# Helping new shooters deal with nerves



## Supermag1 (Jun 11, 2009)

I'll start with the problem and format. I'm one of several coaches for a 4H archery program and we're sick of seeing good shooters crumble on scoring night. Here's what makes this very hard to coach around. The program is an 8 week program and we have all walks of ages and experience levels of shooters. Each shooter gets 1/2 hour a week to shoot and be coached (max 4 shooters and 2 coaches per time slot) and many of the shooters use club equipment that stays at the building so they can't practice at home. Scoring night consists of 1 practice round then 3 scoring rounds of 6 arrows on the 40 cm face (the best shooters use the Vegas style 3 spot face to save arrows) with the best end used to determine what medal/ribbon they receive and this is also the same face that we practice all through the program.

With the limited time we have to work with them, it's usually a lot of very basic form work (grip, anchor, follow through, fixing problems, etc) but many actually get fairly decent if they listen and work hard while they're there. The problem is that with the short time frame and only one night of real competition, the nerves on the last night kick in and drop scores anywhere from just a few points to lots of points. Now we've got some ideas that we're going to try next year to help expose them to the nerves so they can get used to it but I would love to hear some other coaches ideas on how they would try and deal with this.


----------



## da white shoe (Mar 10, 2009)

My opinion will not help you, I'm afraid.
Pressure is a funny thing; it can make some actually exceed their average... and it can crumble the confidence of others.
Most new archers shouldn't be put in a competitive position, even if that competition is with their prior performance... again, just my opinion. If they're still engraining aspects of basic form... they're not ready.


----------



## Huntinsker (Feb 9, 2012)

Why focus on a scoring night? I mean, it's just shooting a bow. Get them to understand that making good shots will result in a good score and teach them to focus on making the shots rather than hitting a certain scoring ring. If you only have 1 scoring night where the format changes, I'd have some practice exactly like the scoring night will be. It sounds like scoring night would move pretty quickly so periodically within the 8 weeks, have some nights where you practice for 10 minutes and then do the last 20 minutes of practice just like your scoring night will be. Make sure they focus on the shots just like it was regular practice but within the format of your scoring night. 

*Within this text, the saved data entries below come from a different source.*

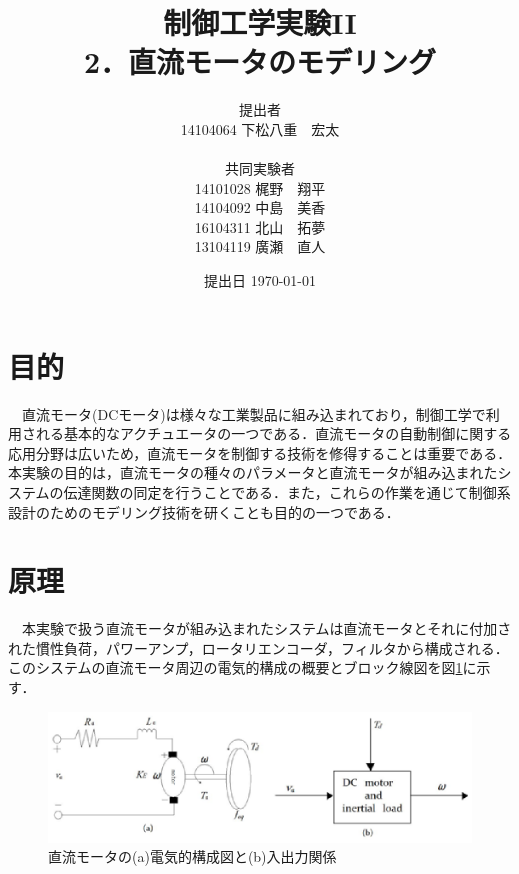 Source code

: \documentclass[11pt,a4paper]{jsarticle}
\begin{document}
\title{制御工学実験II \\ 2．直流モータのモデリング}
\author{提出者 \\ 14104064 下松八重　宏太 \\ \\ 共同実験者 \\ 14101028 梶野　翔平 \\ 14104092 中島　美香 \\ 16104311 北山　拓夢 \\ 13104119 廣瀬　直人}
\date{提出日 \today}



\maketitle
\thispagestyle{empty}
\newpage


 \section{目的}
 　直流モータ(DCモータ)は様々な工業製品に組み込まれており，制御工学で利用される基本的なアクチュエータの一つである．直流モータの自動制御に関する応用分野は広いため，直流モータを制御する技術を修得することは重要である．本実験の目的は，直流モータの種々のパラメータと直流モータが組み込まれたシステムの伝達関数の同定を行うことである．また，これらの作業を通じて制御系設計のためのモデリング技術を研くことも目的の一つである．
 \section{原理}
 　本実験で扱う直流モータが組み込まれたシステムは直流モータとそれに付加された慣性負荷，パワーアンプ，ロータリエンコーダ，フィルタから構成される．このシステムの直流モータ周辺の電気的構成の概要とブロック線図を図\ref{block1}に示す．
 
 \begin{figure}[bp]
  \begin{center}
   \includegraphics[scale = .8]{./picture/block1.eps}
   \caption{直流モータの(a)電気的構成図と(b)入出力関係}
   \label{block1}
  \end{center}
 \end{figure}
\end{document}
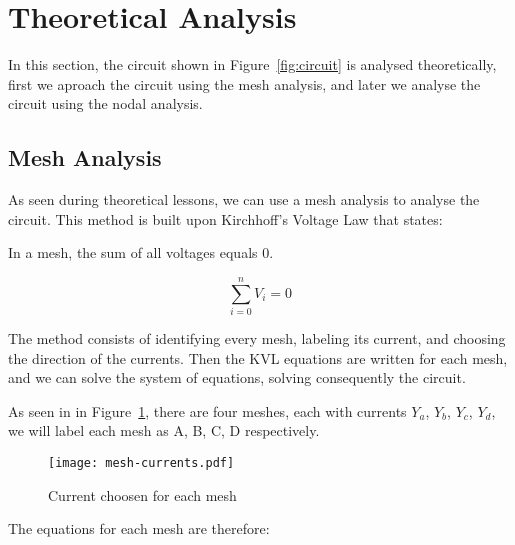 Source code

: \section{Theoretical Analysis}
\label{sec:analysis}

In this section, the circuit shown in Figure~\ref{fig:circuit} is analysed
theoretically, first we aproach the circuit using the mesh analysis, and later we analyse the circuit using the nodal analysis.

\subsection{Mesh Analysis}

As seen during theoretical lessons, we can use a mesh analysis to analyse the circuit.
This method is built upon Kirchhoff's Voltage Law that states:

In a mesh, the sum of all voltages equals 0.

\begin{equation}
  \sum_{i=0}^{n} V_i = 0
  \label{eq:kvl}
\end{equation}

The method consists of identifying every mesh, labeling its current, and choosing the direction of the currents.
Then the KVL equations are written for each mesh, and we can solve the system of equations, solving consequently the circuit.

As seen in in Figure~\ref{fig:mesh}, there are four meshes, each with currents $Y_a$, $Y_b$, $Y_c$, $Y_d$, 
we will label each mesh as A, B, C, D respectively.

\begin{figure}[H] \centering
  \texttt{[image: mesh-currents.pdf]}
  \caption{Current choosen for each mesh}
  \label{fig:mesh}
\end{figure}

The equations for each mesh are therefore:


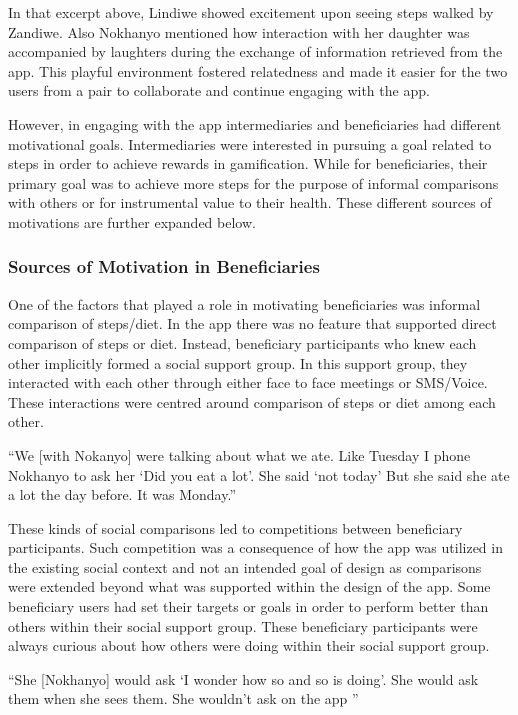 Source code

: In that excerpt above, Lindiwe showed excitement upon seeing steps walked by Zandiwe. Also Nokhanyo mentioned how interaction with her daughter was accompanied by laughters during the exchange of information retrieved from the app. This playful environment fostered relatedness and made it easier for the two users from a pair to collaborate and continue engaging with the app. 

However, in engaging with the app intermediaries and beneficiaries had different motivational goals. Intermediaries were interested in pursuing a goal related to steps in order to achieve rewards in gamification. While for beneficiaries, their primary goal was to achieve more steps for the purpose of informal comparisons with others or for instrumental value to their health. These different sources of motivations are further expanded below.
\subsubsection{Sources of Motivation in Beneficiaries}
One of the factors that played a role in motivating beneficiaries was informal comparison of steps/diet. In the app there was no feature that supported direct comparison of steps or diet. Instead, beneficiary participants who knew each other implicitly formed a social support group. In this support group, they interacted with each other through either face to face meetings or SMS/Voice. These interactions were centred around comparison of steps or diet among each other. 

 {``We [with Nokanyo] were talking about what we ate. Like Tuesday I phone Nokhanyo to ask her `Did you eat a lot'. She said `not today' But she said she ate a lot the day before. It was Monday.''}

These kinds of social comparisons led to competitions between beneficiary participants. Such competition was a  consequence of how the app was utilized in the existing social context and not an intended goal of design as comparisons were extended beyond what was supported within the design of the app.  Some beneficiary users had set their targets or goals in order to perform better than others within their social support group. These beneficiary participants were always curious about how others were doing within their social support group.
 
 {``She [Nokhanyo] would ask `I wonder how so and so is doing'. She would ask them when she sees them. She wouldn't ask on the app ''}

That should decrease the anxiety of doing something different and make the scoring night much more benign.


----------



## Supermag1 (Jun 11, 2009)

The format isn't a complete change, they practice on the same targets, number of arrows and distance that they will be using during scoring night. Nothing we can do about taking them into a competitive situation while still working on form fundamentals, we only have so much time with them (and with all the activities kids have today, we're hard pressed to get 1/2 hour a week for 8 weeks in).

We do harp on them to focus on making good shots and even when shooting for score keep trying to remind them to really focus on doing everything right (if they didn't follow through, we keep saying hold that pin in the middle, if they've been working on grip we remind them, etc).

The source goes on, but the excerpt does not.